▸ **Work request**:
Print the whole listing exactly as it appears, but skip the pictures.

▸ **Available data**:
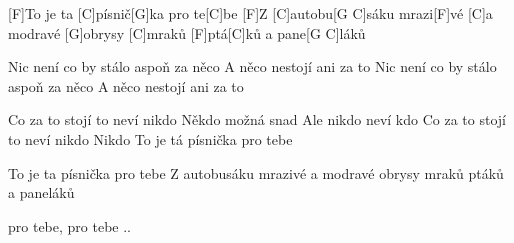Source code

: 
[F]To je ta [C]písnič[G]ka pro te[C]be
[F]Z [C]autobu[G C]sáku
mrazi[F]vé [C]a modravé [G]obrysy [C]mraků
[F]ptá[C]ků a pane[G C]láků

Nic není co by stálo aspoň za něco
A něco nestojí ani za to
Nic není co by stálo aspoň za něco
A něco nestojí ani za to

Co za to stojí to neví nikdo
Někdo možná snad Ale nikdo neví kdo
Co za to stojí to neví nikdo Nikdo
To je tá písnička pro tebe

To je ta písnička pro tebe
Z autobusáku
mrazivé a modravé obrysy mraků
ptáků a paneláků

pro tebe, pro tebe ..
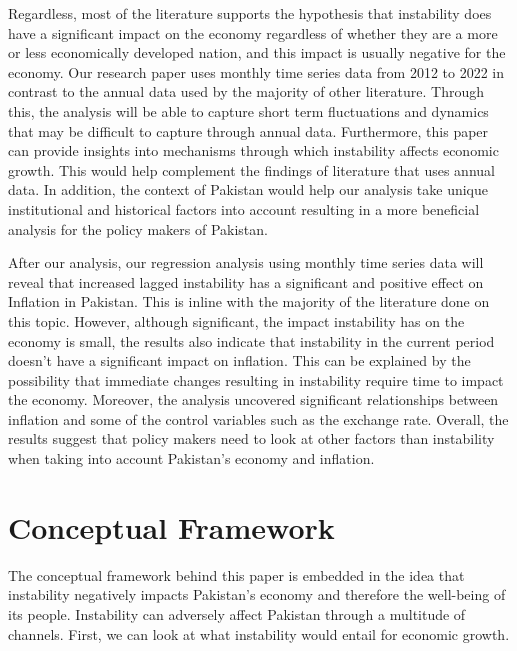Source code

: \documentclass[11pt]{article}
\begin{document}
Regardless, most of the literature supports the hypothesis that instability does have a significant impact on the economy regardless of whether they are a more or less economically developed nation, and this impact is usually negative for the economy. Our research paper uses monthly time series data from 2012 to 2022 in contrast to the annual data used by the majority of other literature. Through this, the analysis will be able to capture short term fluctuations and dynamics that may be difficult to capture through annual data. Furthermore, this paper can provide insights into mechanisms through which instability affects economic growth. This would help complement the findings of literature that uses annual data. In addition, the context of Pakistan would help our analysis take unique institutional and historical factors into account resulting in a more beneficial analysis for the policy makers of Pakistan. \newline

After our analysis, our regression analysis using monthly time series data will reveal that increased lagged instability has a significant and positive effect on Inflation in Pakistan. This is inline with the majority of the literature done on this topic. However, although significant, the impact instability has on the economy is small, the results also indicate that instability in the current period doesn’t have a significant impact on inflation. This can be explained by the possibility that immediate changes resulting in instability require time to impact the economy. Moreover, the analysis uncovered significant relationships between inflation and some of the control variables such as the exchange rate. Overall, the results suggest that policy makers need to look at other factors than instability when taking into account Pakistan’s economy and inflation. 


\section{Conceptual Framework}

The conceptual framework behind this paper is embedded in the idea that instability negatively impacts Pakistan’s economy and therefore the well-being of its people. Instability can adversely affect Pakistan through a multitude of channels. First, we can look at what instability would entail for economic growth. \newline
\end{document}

▸ **Problem solution**:
Source code

: 
[F]To je ta [C]písnič[G]ka pro te[C]be
[F]Z [C]autobu[G C]sáku
mrazi[F]vé [C]a modravé [G]obrysy [C]mraků
[F]ptá[C]ků a pane[G C]láků

Nic není co by stálo aspoň za něco
A něco nestojí ani za to
Nic není co by stálo aspoň za něco
A něco nestojí ani za to

Co za to stojí to neví nikdo
Někdo možná snad Ale nikdo neví kdo
Co za to stojí to neví nikdo Nikdo
To je tá písnička pro tebe

To je ta písnička pro tebe
Z autobusáku
mrazivé a modravé obrysy mraků
ptáků a paneláků

pro tebe, pro tebe ..
Source code

: \documentclass[11pt]{article}
\begin{document}
Regardless, most of the literature supports the hypothesis that instability does have a significant impact on the economy regardless of whether they are a more or less economically developed nation, and this impact is usually negative for the economy. Our research paper uses monthly time series data from 2012 to 2022 in contrast to the annual data used by the majority of other literature. Through this, the analysis will be able to capture short term fluctuations and dynamics that may be difficult to capture through annual data. Furthermore, this paper can provide insights into mechanisms through which instability affects economic growth. This would help complement the findings of literature that uses annual data. In addition, the context of Pakistan would help our analysis take unique institutional and historical factors into account resulting in a more beneficial analysis for the policy makers of Pakistan. \newline

After our analysis, our regression analysis using monthly time series data will reveal that increased lagged instability has a significant and positive effect on Inflation in Pakistan. This is inline with the majority of the literature done on this topic. However, although significant, the impact instability has on the economy is small, the results also indicate that instability in the current period doesn’t have a significant impact on inflation. This can be explained by the possibility that immediate changes resulting in instability require time to impact the economy. Moreover, the analysis uncovered significant relationships between inflation and some of the control variables such as the exchange rate. Overall, the results suggest that policy makers need to look at other factors than instability when taking into account Pakistan’s economy and inflation. 


\section{Conceptual Framework}

The conceptual framework behind this paper is embedded in the idea that instability negatively impacts Pakistan’s economy and therefore the well-being of its people. Instability can adversely affect Pakistan through a multitude of channels. First, we can look at what instability would entail for economic growth. \newline
\end{document}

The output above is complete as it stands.